Ultimately, the killer is not an individual person but is the ‘spirit’ of the injustice, terror and violence inflicted on Indians from the onset of colonisation. That spirit, the book posits, is immortal and will continue to immerge from time to time until the purpose of the Ghost Dance is realised.

1  Campbell, D. (2002) ‘Voice of the New Tribes’ in Conversations with Sherman Alexie, Nancy Peterson, ed. 2009.

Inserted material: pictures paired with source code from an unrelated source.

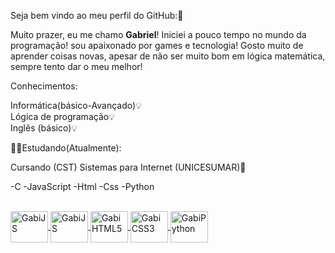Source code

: Seja bem vindo ao meu perfil do GitHub:🥰

Muito prazer, eu me chamo <strong>Gabriel</strong>!
Iniciei a pouco tempo no mundo da programação!
sou apaixonado por games e tecnologia!
Gosto muito de aprender coisas novas, 
apesar de não ser muito bom em lógica matemática,
sempre tento dar o meu melhor!<br>

Conhecimentos:

Informática(básico-Avançado)💡<br>
Lógica de programação💡<br>
Inglês (básico)💡<br>


🧑‍💻Estudando(Atualmente):

Cursando (CST) Sistemas para Internet (UNICESUMAR)🏫<br>

-C
-JavaScript
-Html
-Css
-Python
<div>
<a href="https://cdn.jsdelivr.net/gh/devicons/devicon@v2.15.1/devicon.min.css">
</div>         
<div style="display: inline_block"><br>
 <img align="center" alt="GabiJS" height="50" width="60" src="https://cdn.jsdelivr.net/gh/devicons/devicon/icons/c/c-original.svg" />
 <img align="center" alt="GabiJS" height="50" width="60" src="https://cdn.jsdelivr.net/gh/devicons/devicon/icons/javascript/javascript-original.svg" />
 <img align="center" alt="GabiHTML5" height="50" width="60" src="https://cdn.jsdelivr.net/gh/devicons/devicon/icons/html5/html5-original-wordmark.svg" />
 <img align="center" alt="GabiCSS3" height="50" width="60" src="https://cdn.jsdelivr.net/gh/devicons/devicon/icons/css3/css3-original.svg" />
 <img align="center" alt="GabiPython" height="50" width="60" src="https://cdn.jsdelivr.net/gh/devicons/devicon/icons/python/python-original-wordmark.svg" />
 
          
</div>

2  Weich, D (2007) ‘Revising Sherman Alexie’ in Conversations with Sherman Alexie, Nancy Peterson, ed. 2009.
3  Jaggi, M. (2008) ‘All Rage and Heart’, The Guardian, 3 May 2008 [online]. Available at: http://www.guardian.co.uk/books/2008/may/03/featuresreviews.guardianreview13. Accessed: 25/06/10.
4  Prior to the Indian Child Welfare Act of 1978, reservation children were routinely removed from their birth families, without consent, and place with adoptive white parents




Comments

Adam Matlock said…
Sad that he distances himself from this novel, although I can imagine any conversation he may have tried to have about it would have been unable to surmount the book's anger. (I can hear the cries of "reverse racism" now...)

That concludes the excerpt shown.